Chong's keynote talk, “Quantum Computing is Getting Real: Architecture, PL, and OS roles in Closing the Gap between Quantum Algorithms and Machines,” was presented at the ASPLOS 2018 Meeting .  ASPLOS (ACM International Conference on Architectural Support for Programming Languages and Operating Systems) is "the premier forum for multidisciplinary systems research spanning computer architecture and hardware, programming languages and compilers, operating systems and networking."  Chong's talk highlighted the unique time this is for the field of quantum computing, the potential transformative power of 100-1,000 qubit machines that are coming on-line in the next few years, and the key role that the computer science community must play in closing the gap between practical quantum algorithms and these real machines.

Chong discussed how these near-term machines may "fundamentally change our concept of what is computable," and outlined specific opportunities/challenges involved in vertically integrating software and hardware in the upcoming era of noisy intermediate-scale quantum (NISQ) technology.  (see ASPLOS conference summary).

ASPLOS 2018 PROGRAM  LISTING:

Keynote: Fred Chong, Seymour Goodman Professor of Computer Architecture,
University of Chicago

Title: “Quantum Computing is Getting Real: Architecture, PL, and OS roles in Closing the Gap between Quantum Algorithms and Machines”

Abstract: Quantum computing is at an inflection point, where 50-qubit (quantum bit) machines have been built, 100-qubit machines are just around the corner, and even 1000-qubit machines are perhaps only a few years away.  These machines have the potential to fundamentally change our concept of what is computable and demonstrate practical applications in areas such as quantum chemistry, optimization, and quantum simulation.

Yet a significant resource gap remains between practical quantum algorithms and real machines.  There is an urgent shortage of the necessary computer scientists to work on software and architectures to close this gap.

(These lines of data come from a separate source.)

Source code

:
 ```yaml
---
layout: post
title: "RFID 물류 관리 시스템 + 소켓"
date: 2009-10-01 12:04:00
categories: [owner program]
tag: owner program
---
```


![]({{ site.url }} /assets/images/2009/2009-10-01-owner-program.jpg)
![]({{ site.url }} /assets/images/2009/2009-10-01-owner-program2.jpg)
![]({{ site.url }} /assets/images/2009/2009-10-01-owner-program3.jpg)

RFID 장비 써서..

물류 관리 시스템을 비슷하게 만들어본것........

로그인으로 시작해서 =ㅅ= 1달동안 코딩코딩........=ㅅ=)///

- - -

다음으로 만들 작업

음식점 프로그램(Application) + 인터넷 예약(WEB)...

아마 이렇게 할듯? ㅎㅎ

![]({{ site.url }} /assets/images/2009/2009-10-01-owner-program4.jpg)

I will outline several grand research challenges in closing this gap, including programming language design, software and hardware verification, defining and perforating abstraction boundaries, cross-layer optimization, managing parallelism and communication, mapping and scheduling computations, reducing control complexity, machine-specific optimizations, learning error patterns, and many more. I will also describe the resources and infrastructure available for starting research in quantum computing and for tackling these challenges.